Time Complexity: O(1). We iterate 32 times, which is constant for a 32-bit integer.

Space Complexity: O(1). We use a constant amount of extra space.

Optimal Solution: Using Bit Manipulation and Caching

For optimized solution that uses caching, consider the following approach:

The key idea is to reverse the bits in chunks (e.g., bytes) and then combine the reversed chunks.

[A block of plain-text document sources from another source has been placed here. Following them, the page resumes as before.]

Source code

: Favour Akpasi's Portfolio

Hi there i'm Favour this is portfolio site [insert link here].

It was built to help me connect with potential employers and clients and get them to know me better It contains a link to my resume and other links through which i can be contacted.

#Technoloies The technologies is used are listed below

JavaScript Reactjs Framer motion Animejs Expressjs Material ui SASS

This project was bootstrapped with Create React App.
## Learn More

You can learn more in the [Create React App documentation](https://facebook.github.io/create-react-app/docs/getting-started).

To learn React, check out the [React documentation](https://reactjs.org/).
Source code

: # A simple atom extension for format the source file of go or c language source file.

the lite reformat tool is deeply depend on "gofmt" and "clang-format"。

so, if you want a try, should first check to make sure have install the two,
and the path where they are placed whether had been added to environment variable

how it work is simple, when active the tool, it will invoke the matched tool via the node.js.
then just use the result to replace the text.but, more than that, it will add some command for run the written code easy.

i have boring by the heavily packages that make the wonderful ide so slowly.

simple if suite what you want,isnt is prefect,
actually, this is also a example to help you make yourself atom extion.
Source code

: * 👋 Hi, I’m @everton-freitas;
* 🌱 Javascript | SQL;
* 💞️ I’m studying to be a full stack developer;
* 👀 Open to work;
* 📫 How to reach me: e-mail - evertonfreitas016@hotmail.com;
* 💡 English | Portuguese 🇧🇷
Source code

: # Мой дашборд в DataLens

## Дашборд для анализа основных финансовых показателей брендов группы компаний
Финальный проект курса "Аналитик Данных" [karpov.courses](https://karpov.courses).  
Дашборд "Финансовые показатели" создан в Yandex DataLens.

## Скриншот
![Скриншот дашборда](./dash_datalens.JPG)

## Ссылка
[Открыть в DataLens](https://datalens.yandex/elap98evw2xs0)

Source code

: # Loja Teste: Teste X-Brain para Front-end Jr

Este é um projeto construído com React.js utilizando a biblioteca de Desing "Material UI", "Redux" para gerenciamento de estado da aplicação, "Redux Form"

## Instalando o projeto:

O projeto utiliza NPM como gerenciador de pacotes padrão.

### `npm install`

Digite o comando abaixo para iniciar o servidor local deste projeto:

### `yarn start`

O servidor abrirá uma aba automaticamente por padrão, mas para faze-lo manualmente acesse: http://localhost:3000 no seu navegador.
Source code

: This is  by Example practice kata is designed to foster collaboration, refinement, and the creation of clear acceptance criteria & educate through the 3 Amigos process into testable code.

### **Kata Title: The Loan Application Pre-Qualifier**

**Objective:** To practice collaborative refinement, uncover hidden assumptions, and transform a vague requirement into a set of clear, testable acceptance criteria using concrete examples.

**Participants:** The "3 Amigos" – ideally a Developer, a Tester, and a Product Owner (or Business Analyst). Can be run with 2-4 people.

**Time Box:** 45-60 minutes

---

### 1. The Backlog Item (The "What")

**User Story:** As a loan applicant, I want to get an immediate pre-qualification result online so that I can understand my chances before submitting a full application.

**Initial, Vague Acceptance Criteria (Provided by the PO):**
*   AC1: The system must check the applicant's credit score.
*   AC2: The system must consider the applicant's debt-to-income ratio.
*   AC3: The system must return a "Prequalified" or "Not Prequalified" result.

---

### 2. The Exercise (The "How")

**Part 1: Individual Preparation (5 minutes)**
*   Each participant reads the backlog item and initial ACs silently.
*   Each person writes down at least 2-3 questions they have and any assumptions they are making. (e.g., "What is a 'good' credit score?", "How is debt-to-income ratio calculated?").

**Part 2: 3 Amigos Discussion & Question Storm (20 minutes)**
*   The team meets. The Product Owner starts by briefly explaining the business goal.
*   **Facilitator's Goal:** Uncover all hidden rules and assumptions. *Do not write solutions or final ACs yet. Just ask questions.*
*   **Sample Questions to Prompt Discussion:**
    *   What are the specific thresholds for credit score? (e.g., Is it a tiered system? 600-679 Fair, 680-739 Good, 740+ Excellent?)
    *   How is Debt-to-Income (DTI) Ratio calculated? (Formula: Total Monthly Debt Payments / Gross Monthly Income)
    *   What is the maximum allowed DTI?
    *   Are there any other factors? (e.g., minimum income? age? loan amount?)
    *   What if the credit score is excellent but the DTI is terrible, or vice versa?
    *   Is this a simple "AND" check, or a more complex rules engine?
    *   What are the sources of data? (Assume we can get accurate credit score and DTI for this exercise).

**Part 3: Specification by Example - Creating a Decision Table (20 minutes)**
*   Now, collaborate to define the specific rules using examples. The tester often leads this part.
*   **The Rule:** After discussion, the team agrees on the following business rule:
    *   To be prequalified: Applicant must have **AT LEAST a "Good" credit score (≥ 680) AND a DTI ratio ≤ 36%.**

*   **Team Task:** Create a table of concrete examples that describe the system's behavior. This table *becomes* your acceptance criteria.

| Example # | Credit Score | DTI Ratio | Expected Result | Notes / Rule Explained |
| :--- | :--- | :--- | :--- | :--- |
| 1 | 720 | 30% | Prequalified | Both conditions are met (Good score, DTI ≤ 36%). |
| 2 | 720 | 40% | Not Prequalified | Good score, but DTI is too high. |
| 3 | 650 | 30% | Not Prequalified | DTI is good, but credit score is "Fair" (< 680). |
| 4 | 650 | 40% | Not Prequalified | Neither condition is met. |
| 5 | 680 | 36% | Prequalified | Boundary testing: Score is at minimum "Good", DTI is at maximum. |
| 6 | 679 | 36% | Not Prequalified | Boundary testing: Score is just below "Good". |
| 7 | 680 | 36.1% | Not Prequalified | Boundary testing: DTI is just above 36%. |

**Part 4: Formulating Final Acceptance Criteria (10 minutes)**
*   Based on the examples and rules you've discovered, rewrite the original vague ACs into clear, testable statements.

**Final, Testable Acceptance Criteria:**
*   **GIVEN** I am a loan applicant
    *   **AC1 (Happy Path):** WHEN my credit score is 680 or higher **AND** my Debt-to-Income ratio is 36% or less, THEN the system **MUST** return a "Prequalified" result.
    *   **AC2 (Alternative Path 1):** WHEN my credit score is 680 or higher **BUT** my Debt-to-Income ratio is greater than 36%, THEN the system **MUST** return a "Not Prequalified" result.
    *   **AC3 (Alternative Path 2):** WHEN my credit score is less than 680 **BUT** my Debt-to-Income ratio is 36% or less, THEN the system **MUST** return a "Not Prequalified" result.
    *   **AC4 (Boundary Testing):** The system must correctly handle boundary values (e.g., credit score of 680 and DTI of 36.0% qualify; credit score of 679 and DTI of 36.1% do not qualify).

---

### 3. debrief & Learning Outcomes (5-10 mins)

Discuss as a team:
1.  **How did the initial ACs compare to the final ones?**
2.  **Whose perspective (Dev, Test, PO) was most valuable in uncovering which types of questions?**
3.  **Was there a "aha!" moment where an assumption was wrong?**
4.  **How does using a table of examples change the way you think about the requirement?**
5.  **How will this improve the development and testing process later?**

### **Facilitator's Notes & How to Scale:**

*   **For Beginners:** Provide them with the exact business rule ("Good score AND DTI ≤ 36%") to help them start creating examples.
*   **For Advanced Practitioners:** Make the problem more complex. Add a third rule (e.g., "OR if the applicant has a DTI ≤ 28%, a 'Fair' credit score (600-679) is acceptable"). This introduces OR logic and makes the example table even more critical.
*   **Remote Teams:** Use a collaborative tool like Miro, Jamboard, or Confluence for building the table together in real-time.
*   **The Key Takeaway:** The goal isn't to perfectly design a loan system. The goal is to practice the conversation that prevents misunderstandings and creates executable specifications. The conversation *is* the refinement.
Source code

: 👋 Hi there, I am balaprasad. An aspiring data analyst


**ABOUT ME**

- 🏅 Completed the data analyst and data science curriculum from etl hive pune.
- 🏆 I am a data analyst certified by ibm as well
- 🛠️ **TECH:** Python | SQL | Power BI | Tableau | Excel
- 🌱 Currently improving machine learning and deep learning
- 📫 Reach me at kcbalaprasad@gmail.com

Reverse bytes: Create a cache (dictionary or array) to store the reversed values of all possible bytes (0-255). This is precomputed.
Divide and conquer: Divide the 32-bit integer into 4 bytes.
Lookup reversed bytes: For each byte, look up its reversed value from the cache.
Combine reversed bytes: Shift and combine the reversed bytes to construct the final reversed integer.

Code (Python):

class Solution:
    def __init__(self):
        self.cache = {}

    def reverseByte(self, byte):
        if byte not in self.cache:
            reversed_byte = 0
            for i in range(8):
                reversed_byte <<= 1
                reversed_byte |= (byte & 1)
                byte >>= 1
            self.cache[byte] = reversed_byte
        return self.cache[byte]

    def reverseBits(self, n: int) -> int:
        result = 0
        for i in range(4):
            byte = (n >> (i * 8)) & 0xFF  # Extract each byte
            reversed_byte = self.reverseByte(byte)
            result |= (reversed_byte << (8 * (3 - i)))
        return result

Space Complexity: O(1). The cache stores a maximum of 256 reversed byte values, which is constant space.

Edge Cases

Input is 0: The algorithm should correctly handle the case where the input integer is 0. Both the naive and optimized solutions handle this case correctly.
Negative Numbers: The problem statement specifies unsigned 32-bit integers. However, if the input is given as a signed integer (as in Java), the algorithm should still work correctly because it operates on the bit representation of the integer.